When an app needs access to a user’s G Suite data, such as Gmail or Google Drive files, the user is prompted to allow the app to access that data. Sometimes, this prompt can be confusing and alarming for users. As an administrator for your organization, you can authorize the app so your users don’t have to allow permission.
Before you begin
Publish the App Maker app to a deployment.
Step 1: Get your app’s client ID
- Open the app in App Maker and click Settings Deployments.
- Next to the deployment, click the Down arrow.
- Click View Logs to open the Google Cloud Platform Console in a new tab.

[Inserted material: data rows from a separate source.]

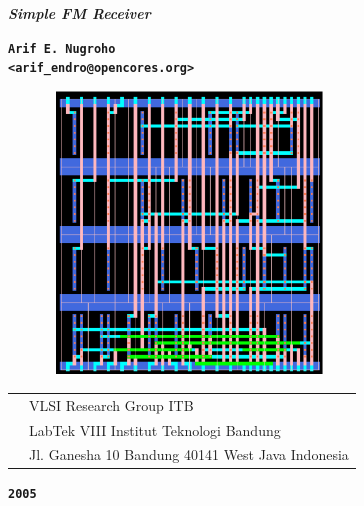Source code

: \documentclass[a4paper,10pt]{article}
\begin{document}

\begin{titlepage}
\thispagestyle{empty}

\begin{center}

\Huge \textbf {\textit{Simple FM Receiver}}

\vspace{3.0cm}
\large \textbf {\texttt{Arif E. Nugroho \\<arif\_endro@opencores.org>}}

\end{center}

\vspace{3.0cm}
\begin{figure}[H]
\center
\includegraphics[width=7.5cm,height=7.5cm]{fm_cores.eps}
\end{figure}

\vspace{0.50cm}
\begin{tabular}{p{3.0cm}p{10cm}}
		& VLSI Research Group ITB\\
		& LabTek VIII Institut Teknologi Bandung\\
		& Jl. Ganesha 10 Bandung 40141 West Java Indonesia\\
\end{tabular}

\vspace{1.00cm}
\begin{center}

\Large \textbf{\texttt{2005}}

\end{center}

\end{titlepage}

\tableofcontents
\newpage
\end{document}
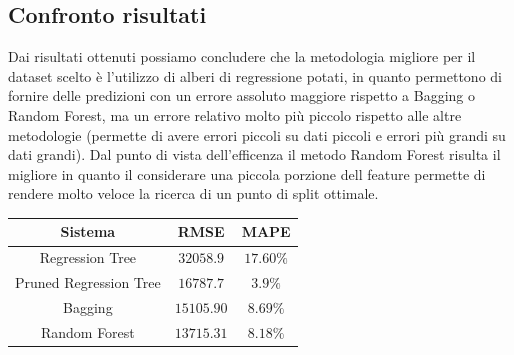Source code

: \documentclass{article}
\begin{document}
    \subsection{Confronto risultati}
    Dai risultati ottenuti possiamo concludere che la metodologia migliore per il
    dataset scelto è l'utilizzo di alberi di regressione potati, in quanto permettono
    di fornire delle predizioni con un errore assoluto maggiore rispetto a Bagging o Random
    Forest, ma un errore relativo molto più piccolo rispetto alle altre metodologie (permette
    di avere errori piccoli su dati piccoli e errori più grandi su dati grandi). Dal punto
    di vista dell'efficenza il metodo Random Forest risulta il migliore in quanto 
    il considerare una piccola porzione dell feature permette di rendere molto 
    veloce la ricerca di un punto di split ottimale.
    \begin{center}
        \begin{tabular}{|c|c|c|}
            \hline
            \textbf{Sistema} & \textbf{RMSE} & \textbf{MAPE} \\
            \hline
            Regression Tree & $32058.9$ &  $17.60\%$ \\
            Pruned Regression Tree  & $16787.7$ &  $3.9\%$ \\
            Bagging  & $15105.90$ &  $8.69\%$ \\
            Random Forest & $13715.31$ &  $8.18\%$ \\
           
           
            \hline
        \end{tabular}
    \end{center}
\end{document}
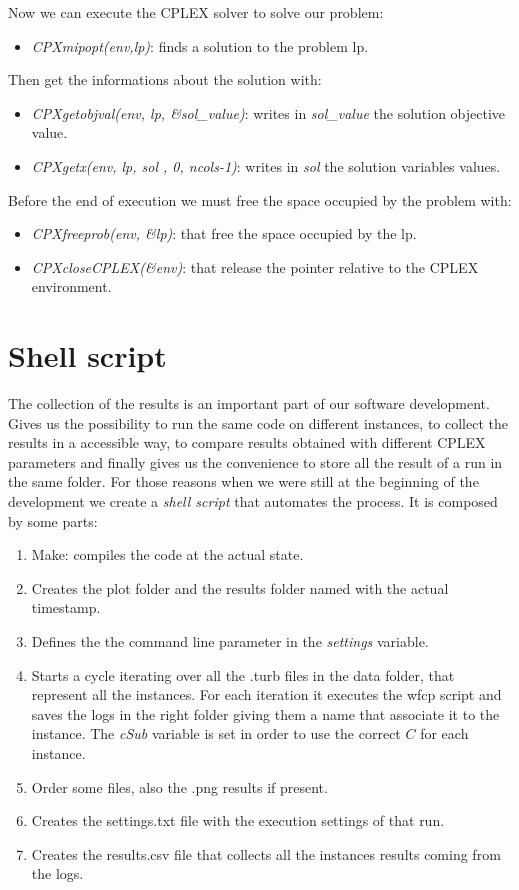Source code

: \begin{appendices}
Now we can execute the \textsc{CPLEX} solver to solve our problem:
\begin{itemize}
\item \textit{CPXmipopt(env,lp)}: finds a solution to the problem lp.
\end{itemize}
Then get the informations about the solution with:
\begin{itemize}
\item \textit{CPXgetobjval(env, lp, \&sol\_value)}: writes in \textit{sol\_value} the solution objective value.
\item \textit{CPXgetx(env, lp, sol , 0, ncols-1)}: writes in \textit{sol} the solution variables values.
\end{itemize}

Before the end of execution we must free the space occupied by the problem with:
\begin{itemize}
\item \textit{CPXfreeprob(env, \&lp)}: that free the space occupied by the lp.
\item \textit{CPXcloseCPLEX(\&env)}: that release the pointer relative to the \textsc{CPLEX} environment.
\end{itemize}


\chapter{Shell script}
The collection of the results is an important part of our software development. Gives us the possibility to run the same code on different instances, to collect the results in a accessible way, to compare results obtained with different CPLEX parameters and finally gives us the convenience to store all the result of a run in the same folder. 
For those reasons when we were still at the beginning of the development we create a \textit{shell script} that automates the process. It is composed by some parts:
\begin{enumerate}
\item Make: compiles the code at the actual state.
\item Creates the plot folder and the results folder named with the actual timestamp.
\item Defines the the command line parameter in the \textit{settings} variable.
\item Starts a cycle iterating over all the .turb files in the data folder, that represent all the instances. For each iteration it executes the wfcp script and saves the logs in the right folder giving them a name that associate it to the instance. The \textit{cSub} variable is set in order to use the correct $C$ for each instance.
\item Order some files, also the .png results if present.
\item Creates the settings.txt file with the execution settings of that run.
\item Creates the results.csv file that collects all the instances results coming from the logs.
\end{enumerate}


\end{appendices}
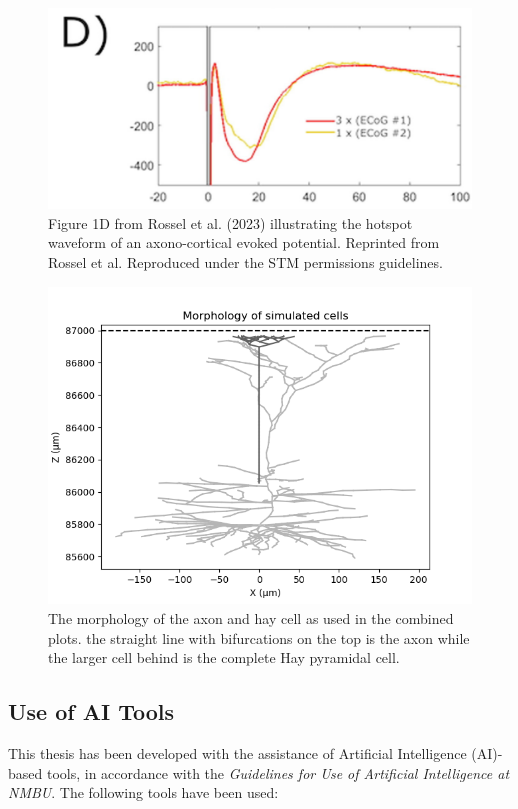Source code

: \documentclass[final, a4paper,masters,en,listoffigures,listoftables,norwegiandates]{NMBU}
\begin{document}
\begin{figure}[htbp]
    \centering
    \includegraphics[width=\linewidth]{Figures/Rosselfig1d.jpg}
    \caption[ACEP waveform hotspot (Rossel et al., 2023) ]{%
    Figure 1D from Rossel et al. (2023) illustrating the hotspot waveform of an axono-cortical evoked potential.%
    \footnotesize Reprinted from Rossel et al. \cite{ROSSEL2023} Reproduced under the STM permissions guidelines.
    }
    \label{fig:rossel}
\end{figure}

\begin{figure}[htbp]
    \centering
    \includegraphics[width=\linewidth]{Figures/singlecombined.png}
    \caption{The morphology of the axon and hay cell as used in the combined plots. the straight line with bifurcations on the top is the axon while the larger cell behind is the complete Hay pyramidal cell.}
    \label{fig:combinedmorph}
\end{figure}

\newpage
\subsection{Use of AI Tools}
This thesis has been developed with the assistance of Artificial Intelligence (AI)-based tools, in accordance with the \textit{Guidelines for Use of Artificial Intelligence at NMBU}. The following tools have been used:
\end{document}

Leave the Deployments tab open because you'll need the information later.
- In the Google Cloud Platform Console, click Menu APIs & ServicesCredentials.
- In the OAuth 2.0 client IDs table, in the Client ID column, click Copy to copy the Client ID value.
Step 2: Add your app as an authorized API client
Open a new browser window for the following steps.
From the Admin console Home page, go to Security API controls.
Under Domain wide delegation, click Manage Domain Wide Delegation.
On the Manage domain wide delegation page, click Add new.
Under Client ID, paste the value you copied earlier. Don’t paste the project name.
In App Maker, on the Deployments tab next to the OAuth scope, click Copy .
In the OAuth scopes field, paste the OAuth scope.
If you have multiple scopes, paste each scope in the OAuth scopes field and separate them with commas. Click Show all scopes to make sure you copy all of them.
- Click Authorize.
To make sure every scope appears, select the new client ID and click View details.
If they don't, click Edit, enter the missing scopes, and click Authorize. Note that you can't edit the client ID.
- If users are still prompted to review permissions, go back to the Google Admin console and confirm the client ID is correct and that all OAuth scopes are entered in a comma-separated list. If one OAuth scope is missing, users are prompted to review permissions for all OAuth scopes.